Concubines’ Hot Springs.  Oh Yeah. Our final stop on the tour was at a really beautiful garden area with courtyards and buildings containing pools of water sunk into the stone.  It was some emperor’s thermally heated springs for his concubines.  I think.  By now Kristy and I were luxuriating in the linguistic disconnect.  It’s actually very liberating to just look at things.  And it helps hone a photographic vision.  In another installment of Butchered English Spotted On T-Shirts (And Some Other Places Too)!!, there was a sign declaring: Hole of Jinsha, with a big arrow.  I think Jinsha was a concubine.  That might cost a little extra on an American tour.

Dinner: Things Floating in Hot Water. We walked from our hotel into the old town Xi’an that is surrounded by ancient walls to eat a famous Xi’an delicacy: little pieces of bread in soup.  This meal was pretty confusing in its own right.  We were given empty bowls and piece of flatbread.  Thankfully, Sam knew that we were supposed to tear up the bread into small, isometric bits.  Apparently this is important, because we spent quite a bit of time doing this.  The bowls were given to us with a flat, metal plate with a number stamped into it.  Then they took out bowls and metal plates and brought them back with soup inside.  I suppose the numbered metal plates are so you can be sure you are enjoying the fruits of your own labor, rather than the person next to you, who didn’t exhibit much care during the bread-breaking process (probably because she doesn’t like soup, calling it “stuff floating in water.”)

I had the nagging feeling that this was a tourist trap, self-consciously pulling my bread apart thinking, these servers must think we’re so dumb!  There was another white person also performing the ritual, which strengthened my suspicion.  But then some Chinese people came and did it too!  Salvation!  Now I can enjoy my meal.  Well, at least more than Kristy, who is poking at the soggy bread in the bowl.  To give her credit, soup never looked more like “stuff floating in water” that it did that night.

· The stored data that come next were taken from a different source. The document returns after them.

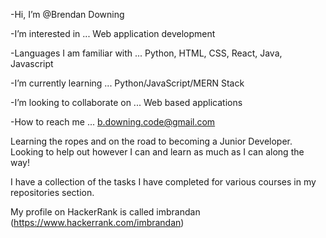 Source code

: -Hi, I’m @Brendan Downing

-I’m interested in ... Web application development

-Languages I am familiar with ... Python, HTML, CSS, React, Java, Javascript

-I’m currently learning ... Python/JavaScript/MERN Stack

-I’m looking to collaborate on ... Web based applications

-How to reach me ... b.downing.code@gmail.com

Learning the ropes and on the road to becoming a Junior Developer. Looking to help out however I can and learn as much as I can along the way!

I have a collection of the tasks I have completed for various courses in my repositories section.

My profile on HackerRank is called imbrandan (https://www.hackerrank.com/imbrandan)



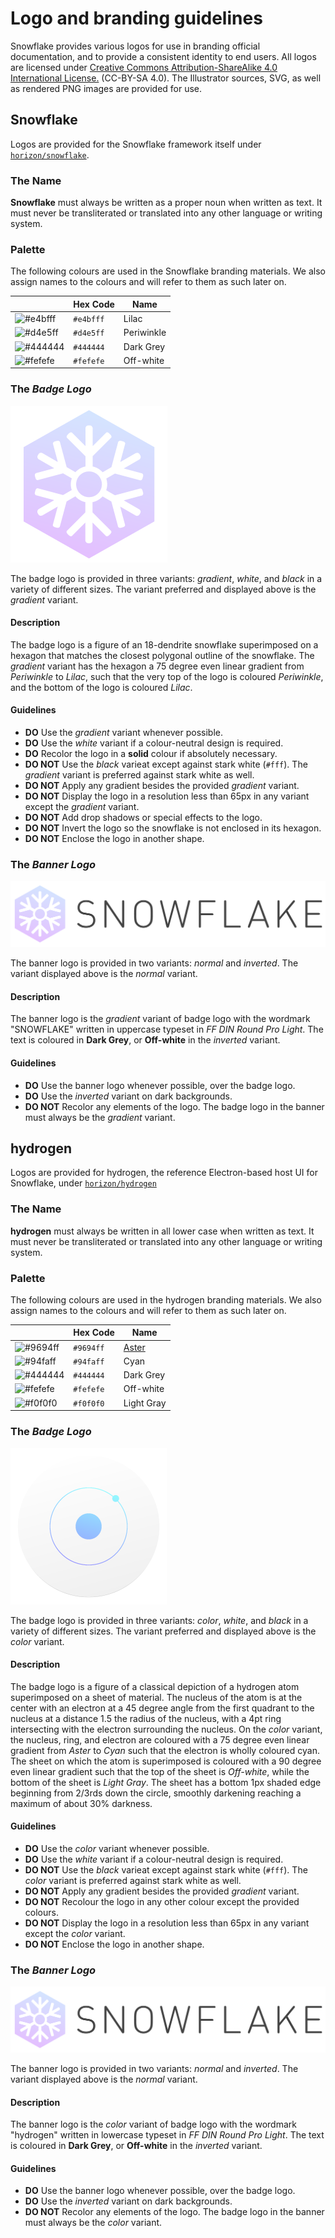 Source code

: 
# Logo and branding guidelines

Snowflake provides various logos for use in branding official documentation, and to provide a consistent identity to end users. All logos are licensed under [Creative Commons Attribution-ShareAlike 4.0 International License.](http://creativecommons.org/licenses/by-sa/4.0/) (CC-BY-SA 4.0). The Illustrator sources, SVG, as well as rendered PNG images are provided for use. 

## Snowflake
Logos are provided for the Snowflake framework itself under [`horizon/snowflake`](horizon/snowflake).

### The Name
**Snowflake** must always be written as a proper noun when written as text. It must never be transliterated or translated into any other language or writing system.

### Palette
The following colours are used in the Snowflake branding materials. We also assign names to the colours and will refer to them as such later on.

| |Hex Code|Name|
|-|--------|----|
|![#e4bfff](https://dummyimage.com/16x16/e4bfff.gif&text=+)|`#e4bfff`|Lilac|
|![#d4e5ff](https://dummyimage.com/16x16/d4e5ff.gif&text=+)|`#d4e5ff`|Periwinkle|
|![#444444](https://dummyimage.com/16x16/444444.gif&text=+)|`#444444`|Dark Grey|
|![#fefefe](https://dummyimage.com/16x16/fefefe.gif&text=+)|`#fefefe`|Off-white|

### The *Badge Logo*
![badge-snowflake]

The badge logo is provided in three variants: *gradient*, *white*, and *black* in a variety of different sizes. The variant preferred and displayed above is the *gradient* variant.

#### Description
The badge logo is a figure of an 18-dendrite snowflake superimposed on a hexagon that matches the closest polygonal outline of the snowflake. The *gradient* variant has the hexagon a 75 degree even linear gradient from *Periwinkle* to *Lilac*, such that the very top of the logo is coloured *Periwinkle*, and the bottom of the logo is coloured *Lilac*. 

#### Guidelines

* **DO** Use the *gradient* variant whenever possible.
* **DO** Use the *white* variant if a colour-neutral design is required.
* **DO** Recolor the logo in a **solid** colour if absolutely necessary.
* **DO NOT** Use the *black* varieat except against stark white (`#fff`). The *gradient* variant is preferred against stark white as well.
* **DO NOT** Apply any gradient besides the provided *gradient* variant.
* **DO NOT** Display the logo in a resolution less than 65px in any variant except the *gradient* variant.
* **DO NOT** Add drop shadows or special effects to the logo.
* **DO NOT** Invert the logo so the snowflake is not enclosed in its hexagon.
* **DO NOT** Enclose the logo in another shape.

### The *Banner Logo*
![banner-snowflake]

The banner logo is provided in two variants: *normal* and *inverted*. The variant displayed above is the *normal* variant.

#### Description
The banner logo is the *gradient* variant of badge logo with the wordmark "SNOWFLAKE" written in uppercase typeset in *FF DIN Round Pro Light*. The text is coloured in **Dark Grey**, or **Off-white** in the *inverted* variant.

#### Guidelines

* **DO** Use the banner logo whenever possible, over the badge logo.
* **DO** Use the *inverted* variant on dark backgrounds.
* **DO NOT** Recolor any elements of the logo. The badge logo in the banner must always be the *gradient* variant.

## hydrogen
Logos are provided for hydrogen, the reference Electron-based host UI for Snowflake, under [`horizon/hydrogen`](horizon/hydrogen)

### The Name
**hydrogen** must always be written in all lower case when written as text. It must never be transliterated or translated into any other language or writing system.

### Palette
The following colours are used in the hydrogen branding materials. We also assign names to the colours and will refer to them as such later on.

| |Hex Code|Name|
|-|--------|----|
|![#9694ff](https://dummyimage.com/16x16/9694ff.gif&text=+)|`#9694ff`|[Aster](https://irocore.com/shion-iro/)|
|![#94faff](https://dummyimage.com/16x16/94faff.gif&text=+)|`#94faff`|Cyan|
|![#444444](https://dummyimage.com/16x16/444444.gif&text=+)|`#444444`|Dark Grey|
|![#fefefe](https://dummyimage.com/16x16/fefefe.gif&text=+)|`#fefefe`|Off-white|
|![#f0f0f0](https://dummyimage.com/16x16/f0f0f0.gif&text=+)|`#f0f0f0`|Light Gray|


### The *Badge Logo*
![badge-hydrogen]

The badge logo is provided in three variants: *color*, *white*, and *black* in a variety of different sizes. The variant preferred and displayed above is the *color* variant.

#### Description
The badge logo is a figure of a classical depiction of a hydrogen atom superimposed on a sheet of material. The nucleus of the atom is at the center with an electron at a 45 degree angle from the first quadrant to the nucleus at a distance 1.5 the radius of the nucleus, with a 4pt ring intersecting with the electron surrounding the nucleus. On the *color* variant, the nucleus, ring, and electron are coloured with a 75 degree even linear gradient from *Aster* to *Cyan* such that the electron is wholly coloured cyan. The sheet on which the atom is superimposed is coloured with a 90 degree even linear gradient such that the top of the sheet is *Off-white*, while the bottom of the sheet is *Light Gray*. The sheet has a bottom 1px shaded edge beginning from 2/3rds down the circle, smoothly darkening reaching a maximum of about 30% darkness.

#### Guidelines

* **DO** Use the *color* variant whenever possible.
* **DO** Use the *white* variant if a colour-neutral design is required.
* **DO NOT** Use the *black* varieat except against stark white (`#fff`). The *color* variant is preferred against stark white as well.
* **DO NOT** Apply any gradient besides the provided *gradient* variant.
* **DO NOT** Recolour the logo in any other colour except the provided colours.
* **DO NOT** Display the logo in a resolution less than 65px in any variant except the *color* variant.
* **DO NOT** Enclose the logo in another shape.


### The *Banner Logo*
![banner-snowflake]

The banner logo is provided in two variants: *normal* and *inverted*. The variant displayed above is the *normal* variant.

#### Description
The banner logo is the *color* variant of badge logo with the wordmark "hydrogen" written in lowercase typeset in *FF DIN Round Pro Light*. The text is coloured in **Dark Grey**, or **Off-white** in the *inverted* variant.

#### Guidelines

* **DO** Use the banner logo whenever possible, over the badge logo.
* **DO** Use the *inverted* variant on dark backgrounds.
* **DO NOT** Recolor any elements of the logo. The badge logo in the banner must always be the *color* variant.

[badge-snowflake]: horizon/snowflake/exports/Logo-Badge@250px.png "Snowflake Badge"
[banner-snowflake]: horizon/snowflake/exports/Logo-Logotype@500px.png "Snowflake Banner"
[badge-hydrogen]: horizon/hydrogen/exports/Logo-Badge@250px.png "hydrogen Badge"
[banner-hydrogen]: horizon/hydrogen/exports/Logo-Logotype@500px.png "hydrogen Banner"

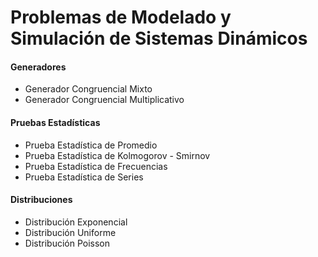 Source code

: # Problemas de Modelado y Simulación de Sistemas Dinámicos

#### Generadores
* Generador Congruencial Mixto
* Generador Congruencial Multiplicativo

#### Pruebas Estadísticas
* Prueba Estadística de Promedio
* Prueba Estadística de Kolmogorov - Smirnov
* Prueba Estadística de Frecuencias
* Prueba Estadística de Series

#### Distribuciones
* Distribución Exponencial
* Distribución Uniforme
* Distribución Poisson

After dinner we walked to Xi’an night market.  Of particular interest to me were the stands with intricate cages strung between tall poles, each carrying some sort of large insect.  Crazy.  We also saw a guy with a homemade rack on the back of his bike displaying his blown sugar animal sculptures.  We walked for about 15 more miles, ended up coming out at the east wall instead of the south, and took refuge in the glowing comfort of a taxi.  What a day.  And guess what?  Tomorrow?  Day 2 of the tour.

Big Mausoleum Hill

Zen Doorway

Xi’an Night Market

Night Market Insect Cages


3 Responses to “Day 6: Flabbergasted in Xi’an”


  1. 1 Kristy
    February 23, 2010 at 7:03 am

    Soup is “solid stuff floating in liquid” and it’s foul, especially when it consists of torn up, hard, flavorless bread and long clear noodles. Once again, thank goodness for cilantro.

  2. 2 Sam
    February 24, 2010 at 9:37 am

    um, Kristy, you’re completely wrong.